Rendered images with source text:
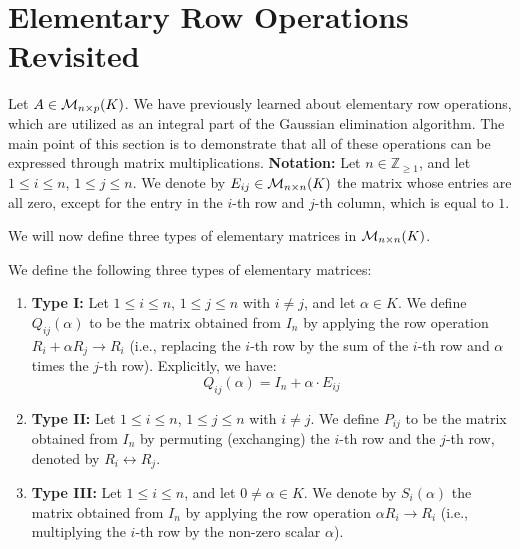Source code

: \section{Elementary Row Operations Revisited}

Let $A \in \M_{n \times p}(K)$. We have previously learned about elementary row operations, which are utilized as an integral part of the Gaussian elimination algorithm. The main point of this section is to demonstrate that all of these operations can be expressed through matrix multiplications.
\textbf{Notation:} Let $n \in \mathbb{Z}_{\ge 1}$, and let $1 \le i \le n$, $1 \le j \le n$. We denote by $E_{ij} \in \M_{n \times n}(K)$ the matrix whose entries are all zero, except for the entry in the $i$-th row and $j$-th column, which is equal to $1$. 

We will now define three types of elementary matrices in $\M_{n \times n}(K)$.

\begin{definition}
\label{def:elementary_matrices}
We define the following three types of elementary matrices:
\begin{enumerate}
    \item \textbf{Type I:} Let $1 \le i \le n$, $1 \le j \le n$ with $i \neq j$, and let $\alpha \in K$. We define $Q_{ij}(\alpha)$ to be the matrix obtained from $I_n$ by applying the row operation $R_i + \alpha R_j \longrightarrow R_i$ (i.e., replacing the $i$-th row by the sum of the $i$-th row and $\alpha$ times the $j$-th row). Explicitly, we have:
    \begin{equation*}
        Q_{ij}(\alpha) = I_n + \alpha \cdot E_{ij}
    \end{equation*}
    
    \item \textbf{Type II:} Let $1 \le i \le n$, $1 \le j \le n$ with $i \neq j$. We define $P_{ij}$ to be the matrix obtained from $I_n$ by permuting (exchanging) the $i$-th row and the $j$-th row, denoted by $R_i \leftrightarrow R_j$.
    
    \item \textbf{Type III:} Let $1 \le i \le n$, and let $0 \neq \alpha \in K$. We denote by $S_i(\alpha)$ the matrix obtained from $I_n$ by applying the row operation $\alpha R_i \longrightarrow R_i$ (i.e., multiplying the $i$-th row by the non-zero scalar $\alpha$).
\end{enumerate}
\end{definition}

* * *

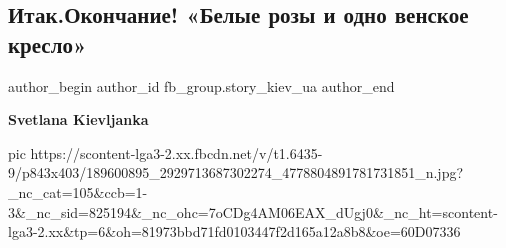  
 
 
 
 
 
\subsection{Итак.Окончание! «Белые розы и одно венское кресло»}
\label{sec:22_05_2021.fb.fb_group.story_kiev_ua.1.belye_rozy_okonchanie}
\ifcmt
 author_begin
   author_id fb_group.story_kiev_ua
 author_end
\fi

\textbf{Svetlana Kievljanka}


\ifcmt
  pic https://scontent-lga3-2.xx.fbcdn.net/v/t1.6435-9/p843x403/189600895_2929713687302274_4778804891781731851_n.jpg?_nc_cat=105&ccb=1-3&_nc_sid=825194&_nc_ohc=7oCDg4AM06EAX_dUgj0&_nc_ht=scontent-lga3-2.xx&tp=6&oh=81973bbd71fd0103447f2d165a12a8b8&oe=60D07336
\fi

§ PROBLEM
Every line above in the stretch from the one with "Source code" through the one with "through matrix multiplications." is to be transcribed exactly, ends included. No picture is copied.

§ WRITTEN SOLUTION
Source code

: \section{Elementary Row Operations Revisited}

Let $A \in \M_{n \times p}(K)$. We have previously learned about elementary row operations, which are utilized as an integral part of the Gaussian elimination algorithm. The main point of this section is to demonstrate that all of these operations can be expressed through matrix multiplications.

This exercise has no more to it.